Ich dachte mir damals oft, wie denn ein so unsägliches Gewimmel von überirdischen Dingen und ganz unerhörten[451] Ereignissen in dem Leben eines einzigen Menschen, dieses meines Urgroßvaters, gewesen sein könne, und wie jetzt alles so gewöhnlich und entblößt ist – kein Geist läßt sich mehr sehen oder hören, und wenn der Vater in der Nacht von etwas aufgehalten wird, so sind es schlechte Waldwege gewesen, oder es ist ein Regen eingefallen.

»Ja wohl,« pflegte die Großmutter zu sagen, wenn auf diese Dinge die Rede kam, »alles nimmt ab, der Vogel in der Luft und der Fisch im Wasser.
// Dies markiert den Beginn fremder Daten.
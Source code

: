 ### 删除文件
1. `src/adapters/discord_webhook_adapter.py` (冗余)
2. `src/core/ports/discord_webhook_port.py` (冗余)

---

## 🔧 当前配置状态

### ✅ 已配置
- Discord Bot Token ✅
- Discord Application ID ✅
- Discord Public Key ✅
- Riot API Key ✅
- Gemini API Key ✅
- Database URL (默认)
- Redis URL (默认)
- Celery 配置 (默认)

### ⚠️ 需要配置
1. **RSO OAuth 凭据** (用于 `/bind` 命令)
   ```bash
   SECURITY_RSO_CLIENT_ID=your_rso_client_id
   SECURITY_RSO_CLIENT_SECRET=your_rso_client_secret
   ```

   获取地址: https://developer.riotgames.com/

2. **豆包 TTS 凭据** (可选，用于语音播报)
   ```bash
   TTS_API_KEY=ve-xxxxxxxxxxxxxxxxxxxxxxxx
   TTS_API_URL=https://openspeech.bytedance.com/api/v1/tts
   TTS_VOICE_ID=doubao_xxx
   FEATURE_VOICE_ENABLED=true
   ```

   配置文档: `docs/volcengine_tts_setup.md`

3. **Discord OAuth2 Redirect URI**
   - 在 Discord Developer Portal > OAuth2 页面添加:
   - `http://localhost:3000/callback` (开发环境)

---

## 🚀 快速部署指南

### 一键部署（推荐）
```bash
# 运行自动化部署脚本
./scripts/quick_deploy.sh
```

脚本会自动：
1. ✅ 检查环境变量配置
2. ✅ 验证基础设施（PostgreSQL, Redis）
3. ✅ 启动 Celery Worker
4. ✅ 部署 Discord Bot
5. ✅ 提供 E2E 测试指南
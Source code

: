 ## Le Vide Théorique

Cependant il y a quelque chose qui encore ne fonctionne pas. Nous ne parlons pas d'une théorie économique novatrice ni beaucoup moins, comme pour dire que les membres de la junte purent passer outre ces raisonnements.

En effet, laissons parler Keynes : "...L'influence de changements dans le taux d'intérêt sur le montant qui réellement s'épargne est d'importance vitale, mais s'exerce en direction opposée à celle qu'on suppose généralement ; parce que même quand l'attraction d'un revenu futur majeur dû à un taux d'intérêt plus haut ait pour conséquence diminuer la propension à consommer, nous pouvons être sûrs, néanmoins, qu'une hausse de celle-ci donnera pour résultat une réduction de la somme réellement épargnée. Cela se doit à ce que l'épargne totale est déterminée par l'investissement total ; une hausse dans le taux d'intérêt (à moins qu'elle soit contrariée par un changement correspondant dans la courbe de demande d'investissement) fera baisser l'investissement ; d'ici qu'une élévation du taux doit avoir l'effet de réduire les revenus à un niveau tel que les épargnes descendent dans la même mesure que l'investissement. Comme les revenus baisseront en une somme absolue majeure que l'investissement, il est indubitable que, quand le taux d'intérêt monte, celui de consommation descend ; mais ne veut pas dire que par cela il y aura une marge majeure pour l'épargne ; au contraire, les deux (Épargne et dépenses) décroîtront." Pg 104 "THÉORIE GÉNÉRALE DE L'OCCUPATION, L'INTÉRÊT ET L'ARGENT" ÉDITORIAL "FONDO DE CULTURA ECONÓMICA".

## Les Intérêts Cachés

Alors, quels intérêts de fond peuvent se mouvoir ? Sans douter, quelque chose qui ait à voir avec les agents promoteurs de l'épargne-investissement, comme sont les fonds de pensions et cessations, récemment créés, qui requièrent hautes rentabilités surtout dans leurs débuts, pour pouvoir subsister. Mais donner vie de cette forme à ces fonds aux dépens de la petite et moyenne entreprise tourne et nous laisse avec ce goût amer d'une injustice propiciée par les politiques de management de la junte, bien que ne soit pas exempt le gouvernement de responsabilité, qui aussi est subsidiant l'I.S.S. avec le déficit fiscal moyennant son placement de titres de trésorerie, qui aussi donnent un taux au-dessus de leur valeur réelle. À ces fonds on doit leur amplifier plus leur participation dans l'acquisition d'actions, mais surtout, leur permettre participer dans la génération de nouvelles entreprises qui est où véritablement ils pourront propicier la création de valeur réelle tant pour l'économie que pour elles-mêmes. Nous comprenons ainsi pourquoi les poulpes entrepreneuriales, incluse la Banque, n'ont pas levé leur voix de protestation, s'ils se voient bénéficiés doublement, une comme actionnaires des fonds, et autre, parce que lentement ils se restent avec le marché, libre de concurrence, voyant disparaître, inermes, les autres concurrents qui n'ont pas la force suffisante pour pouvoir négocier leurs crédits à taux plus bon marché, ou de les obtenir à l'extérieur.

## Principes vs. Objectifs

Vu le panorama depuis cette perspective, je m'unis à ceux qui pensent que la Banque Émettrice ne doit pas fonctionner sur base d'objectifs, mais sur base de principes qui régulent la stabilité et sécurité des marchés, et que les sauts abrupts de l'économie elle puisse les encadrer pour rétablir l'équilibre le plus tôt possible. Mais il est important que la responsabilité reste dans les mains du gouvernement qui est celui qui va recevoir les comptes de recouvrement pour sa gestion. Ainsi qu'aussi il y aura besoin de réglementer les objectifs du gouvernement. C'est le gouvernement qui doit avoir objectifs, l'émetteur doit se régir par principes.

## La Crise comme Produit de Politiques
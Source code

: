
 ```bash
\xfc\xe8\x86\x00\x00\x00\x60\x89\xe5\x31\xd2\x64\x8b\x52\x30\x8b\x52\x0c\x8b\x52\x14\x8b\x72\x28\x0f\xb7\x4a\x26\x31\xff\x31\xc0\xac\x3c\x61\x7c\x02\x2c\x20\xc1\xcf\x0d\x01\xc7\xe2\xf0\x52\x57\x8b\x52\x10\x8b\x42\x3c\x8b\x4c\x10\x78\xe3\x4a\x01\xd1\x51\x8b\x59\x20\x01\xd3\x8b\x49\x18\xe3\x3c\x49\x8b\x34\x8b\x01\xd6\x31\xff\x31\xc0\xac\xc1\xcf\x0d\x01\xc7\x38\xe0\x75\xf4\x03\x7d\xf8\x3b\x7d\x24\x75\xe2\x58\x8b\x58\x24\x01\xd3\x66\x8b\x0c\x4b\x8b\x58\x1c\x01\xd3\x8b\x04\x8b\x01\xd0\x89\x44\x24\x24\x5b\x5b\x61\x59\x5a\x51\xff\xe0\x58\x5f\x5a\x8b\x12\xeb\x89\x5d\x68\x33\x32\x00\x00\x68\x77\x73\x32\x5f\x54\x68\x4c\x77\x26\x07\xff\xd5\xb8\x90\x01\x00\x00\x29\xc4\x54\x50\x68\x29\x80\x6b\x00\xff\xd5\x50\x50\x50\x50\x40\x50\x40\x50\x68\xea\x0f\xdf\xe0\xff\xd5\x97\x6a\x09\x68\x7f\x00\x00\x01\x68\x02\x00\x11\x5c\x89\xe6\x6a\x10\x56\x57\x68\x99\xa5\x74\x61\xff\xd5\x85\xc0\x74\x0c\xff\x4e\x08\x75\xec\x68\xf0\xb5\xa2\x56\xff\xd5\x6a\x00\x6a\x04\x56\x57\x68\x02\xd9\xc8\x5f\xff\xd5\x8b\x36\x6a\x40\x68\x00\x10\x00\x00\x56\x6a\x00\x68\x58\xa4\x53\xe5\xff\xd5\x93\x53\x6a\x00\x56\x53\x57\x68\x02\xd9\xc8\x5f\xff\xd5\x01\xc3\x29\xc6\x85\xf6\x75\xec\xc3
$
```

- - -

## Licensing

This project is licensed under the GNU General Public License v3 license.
Wenn sonst in den Losnächten oder Samstag abends aus den Pfingstgräben oder der Hammerau deutlich ein Weinen oder Rufen gehört wurde, so ist heute in den Gegenden alles stille und ausgestorben, selten, daß einem noch ein Irrlicht begegnet, oder der Wassermann am Ufer sitzt. Die Leute glauben auch heut zu Tage nicht mehr so fest wie sonst, obwohl die Alten, die dies erzählten, ebenfalls keine Toren waren, sondern furchtlose, aufgeklärte Männer. Wie gerne will die Jugend alles besser wissen, und kömmt doch mit den Jahren immer wieder auf die Reden der Alten, und gesteht es ein, daß sie darauf kömmt.«

So pflegte meine Großmutter zu sagen; ich aber hörte ihr mit begierig hingerichteten Augen zu und brauchte gar nicht auf ihre Worte zu kommen; denn ich glaubte ohnehin alles gerne und fest.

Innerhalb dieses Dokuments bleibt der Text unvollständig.